Mittwoch war Bennis Geburtstag, auf den wir schon konspirativ hingearbeitet hatten. Unser Trip nach Ginza hatte uns in ein Geschäft geführt, das Namen auf Kanji, also in japanischen Schriftzeichen, in ein Stück Holz schnitzt. Das kleine Holzschild ist in Art eines Senjafudas gemacht, ein Schild, wie es an buddhistische Tempel angebracht wird. Ein typisches Mitbringsel für Touristen, aber sehr schön gemacht. Jetzt wollten wir für das Japan-Beginner-Set noch eine Maneki-neko, besser bekannt als Winkekatze.
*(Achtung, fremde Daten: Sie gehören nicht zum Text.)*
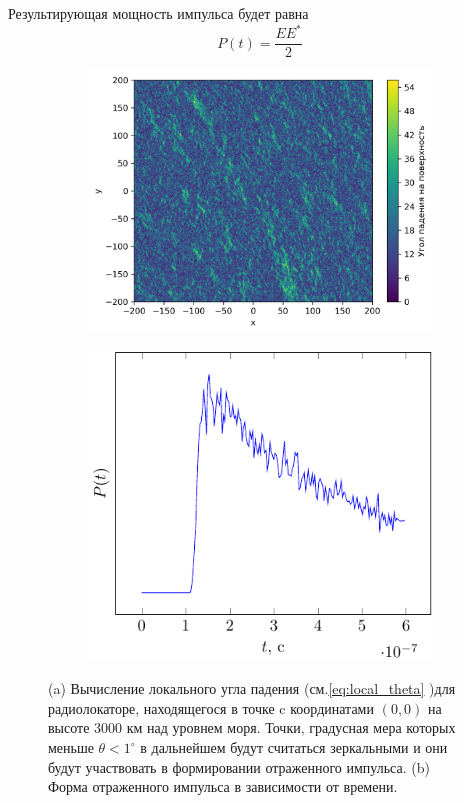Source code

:  Результирующая мощность импульса будет равна
 \begin{equation}
     P(t) = \frac{EE^*}{2}
 \end{equation}
 \begin{figure}[h]
     \begin{subfigure}{.55\linewidth}
         \centering
         \includegraphics[width=\linewidth]{img/theta0}
         \caption{}
     \end{subfigure}
     \hfill
     \begin{subfigure}{.45\linewidth}
         \centering
         \includegraphics[width=\linewidth]{fig/theta}
         \caption{}
     \end{subfigure}
     \caption{(a) Вычисление локального угла падения (см.\eqref{eq:local_theta} )для радиолокаторе,
     находящегося в точке c координатами $(0,0)$ на высоте 3000 км над уровнем
     моря.  Точки, градусная мера которых меньше
     $\theta<1^\circ$ в 
 дальнейшем будут считаться зеркальными и они будут участвовать в
 формировании отраженного импульса.
 (b) Форма отраженного импульса в зависимости от времени.}
    \label{fig:model_impuls}
 \end{figure}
Einer der Legenden nach rettete die Katze Tama einem Fürsten das Leben, indem sie ihm zuwinkte, als der sich während eines Gewitters unter einem Baum unterstellte. Durch das einladende Winken lief der Fürst auf die Katze zu und entging so dem Blitz, der in den Baum einschlug. Eine Winkekatze aufzutreiben,ist in Tokio nicht besonders schwierig, fehlte nur noch ein Geburtstagskuchen. Den hatte die kleine Dame am Vortag beim Bäcker ausgesucht und er wurde dort umgehend mit einem „Happy Birthday Benjamin“ beschriftet.
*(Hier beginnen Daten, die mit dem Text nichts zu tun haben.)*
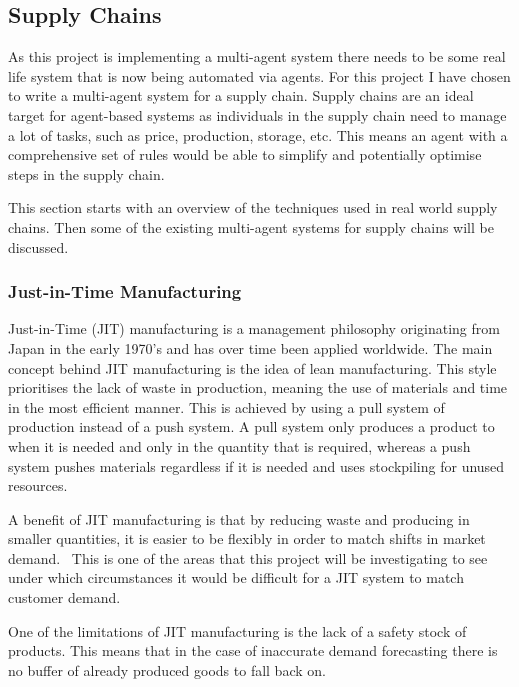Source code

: \subsection{Supply Chains}

As this project is implementing a multi-agent system there needs to be some real life system that is now being automated via agents.
For this project I have chosen to write a multi-agent system for a supply chain.
Supply chains are an ideal target for agent-based systems as individuals in the supply chain need to manage a lot of tasks, such as price, production, storage, etc.
This means an agent with a comprehensive set of rules would be able to simplify and potentially optimise steps in the supply chain.

This section starts with an overview of the techniques used in real world supply chains.
Then some of the existing multi-agent systems for supply chains will be discussed.

\subsubsection{Just-in-Time Manufacturing}

Just-in-Time (JIT) manufacturing is a management philosophy originating from Japan in the early 1970's and has over time been applied worldwide.
The main concept behind JIT manufacturing is the idea of lean manufacturing.
This style prioritises the lack of waste in production, meaning the use of materials and time in the most efficient manner.
This is achieved by using a pull system of production instead of a push system.
A pull system only produces a product to when it is needed and only in the quantity that is required, whereas a push system pushes materials regardless if it is needed and uses stockpiling for unused resources.~\cite{javadian2013just}

A benefit of JIT manufacturing is that by reducing waste and producing in smaller quantities, it is easier to be flexibly in order to match shifts in market demand.~\cite{javadian2013just}
This is one of the areas that this project will be investigating to see under which circumstances it would be difficult for a JIT system to match customer demand.

One of the limitations of JIT manufacturing is the lack of a safety stock of products.
This means that in the case of inaccurate demand forecasting there is no buffer of already produced goods to fall back on.~\cite{javadian2013just}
Zur Feier des Tages verbrachten wir den Nachmittag zu viert im Yoyogi-Park, genauer im nord-östlichen Teil, um den Meiji-Schrein. Die Nähe zum Schrein macht den Park allerdings eher zu einem schönen Wald mit geradlinigen Hauptwegen. Essen, trinken, joggen, Grünflächen betreten – alles nicht erlaubt. Dafür war es schön, mal wieder viel Grün um uns herum zu haben und die Kinder einfach laufen lassen zu können.

 

Gewusst wie

So heiß der Sommer hier ist und so voll die Stadt auch ist, die Tokioter wissen Orte der Entspannung und Abkühlung zu schaffen. Auf unserem Heimweg durch die Grünanlagen um Tokyo Midtown kamen wir an einem Wasserkanal mit kleinen Stegen vorbei, auf denen die Menschen reihenweise saßen und ihre Füße ins Wasser streckten, über ihnen weiße Sonnensegel. Dahinter folgte eine Ansammlung von Tatami-Pavillons zum Ausruhen, eine Garden Lounge mit wunderschönen Lampions und der Digital Art Garden, einer geradezu magischen Installation mit Wasserdampf und Licht.

An dieser Stelle ist der zweite Tusch des Tages fällig: mein Mamachari ist da!!! Heute konnten wir mein heiß ersehntes, schwarzes zukünftiges Lieblingstransportmittel in Empfang nehmen und einweihen. Alles dran, was ich mir vom Fahrradmann meines Vertrauens gewünscht hatte, inklusive Handyhalterung für die Navigation durch die Großstadt. Geht doch auch mit einem wilden Mix aus Englisch und Japanisch und viel gutem Willen. Für meine sehr japanuntypische Größe haben wir beim Anpassen alles aus dem Rad rausgeholt, was möglich war. Sagen wir es mal so: ich habe schon weitaus bequemer auf Rädern gesessen, aber da hatte ich auch noch keine Kinder vorne und hinten zu kutschieren. So werde ich mich an die ungraziöse Fahrweise mit leicht ausgestellten Knien eben einfach gewöhnen müssen. Egal, wir sind endlich ein gutes Stück mobiler und die erste Fahrt zurück ins Apartment, die ich alleine mit der kleinen Dame wagte, tönte es ununterbrochen Begeisterungsrufe vom Rücksitz. Guter Start.